Google China hack exploited flaws in Adobe Acrobat and Reader


Google China hack exploited flaws in Adobe Acrobat and Reader

Warwick Ashford

The attempts to hack the Gmail accounts of human rights activists which sparked Google's threat to pull out of China, exploited flaws in Adobe Reader and Acrobat software.

The revelation by researchers at Verisign iDefence Security Intelligence Services came as Adobe released a critical security patch for both Reader and Acrobat.

Adobe has given no indication of whether the patch is related to the same flaws exploited in the recent attack against Google and more than 20 other large companies, including Adobe, in December.

The attacks were mainly on US technology, finance and defence industry firms with the aim of stealing intellectual property.

The Google attack was mainly aimed at getting information about human rights activists.

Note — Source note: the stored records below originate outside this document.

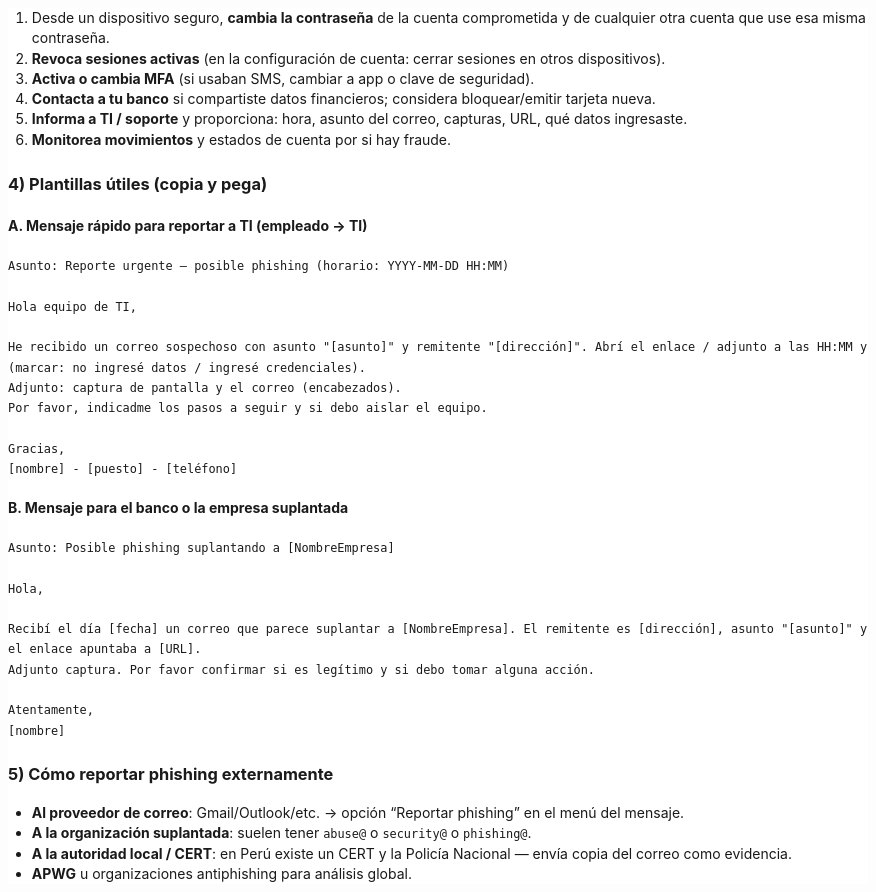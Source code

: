 1. Desde un dispositivo seguro, **cambia la contraseña** de la cuenta comprometida y de cualquier otra cuenta que use esa misma contraseña.
2. **Revoca sesiones activas** (en la configuración de cuenta: cerrar sesiones en otros dispositivos).
3. **Activa o cambia MFA** (si usaban SMS, cambiar a app o clave de seguridad).
4. **Contacta a tu banco** si compartiste datos financieros; considera bloquear/emitir tarjeta nueva.
5. **Informa a TI / soporte** y proporciona: hora, asunto del correo, capturas, URL, qué datos ingresaste.
6. **Monitorea movimientos** y estados de cuenta por si hay fraude.

### 4) Plantillas útiles (copia y pega)

#### A. Mensaje rápido para reportar a TI (empleado → TI)

```
Asunto: Reporte urgente — posible phishing (horario: YYYY-MM-DD HH:MM)

Hola equipo de TI,

He recibido un correo sospechoso con asunto "[asunto]" y remitente "[dirección]". Abrí el enlace / adjunto a las HH:MM y (marcar: no ingresé datos / ingresé credenciales).
Adjunto: captura de pantalla y el correo (encabezados).
Por favor, indicadme los pasos a seguir y si debo aislar el equipo.

Gracias,
[nombre] - [puesto] - [teléfono]
```

#### B. Mensaje para el banco o la empresa suplantada

```
Asunto: Posible phishing suplantando a [NombreEmpresa]

Hola,

Recibí el día [fecha] un correo que parece suplantar a [NombreEmpresa]. El remitente es [dirección], asunto "[asunto]" y el enlace apuntaba a [URL].
Adjunto captura. Por favor confirmar si es legítimo y si debo tomar alguna acción.

Atentamente,
[nombre]
```

### 5) Cómo reportar phishing externamente

- **Al proveedor de correo**: Gmail/Outlook/etc. → opción “Reportar phishing” en el menú del mensaje.
- **A la organización suplantada**: suelen tener `abuse@` o `security@` o `phishing@`.
- **A la autoridad local / CERT**: en Perú existe un CERT y la Policía Nacional — envía copia del correo como evidencia.
- **APWG** u organizaciones antiphishing para análisis global.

It targeted an internal system the firm uses to comply with search warrants for data on Google users, said security firm Scansafe.

This industry targeting is not new, with malware attacks against 21 industry verticals recorded in 2008, Mary Landesman, senior security researcher at Scansafe said in a blog post.

Even mass-distributed malware becomes targeted once that malware gets into the corporate network, typically downloading a configuration file that specifies the information to be harvested from a particular organisation, she said.

Google is to hold talks with the Chinese authorities to see if the firm can continue providing search results in the country, but without censoring those results.

"We recognise that this may well mean having to shut down, and potentially our offices in China," Google lawyer David Drummond said in a blog post.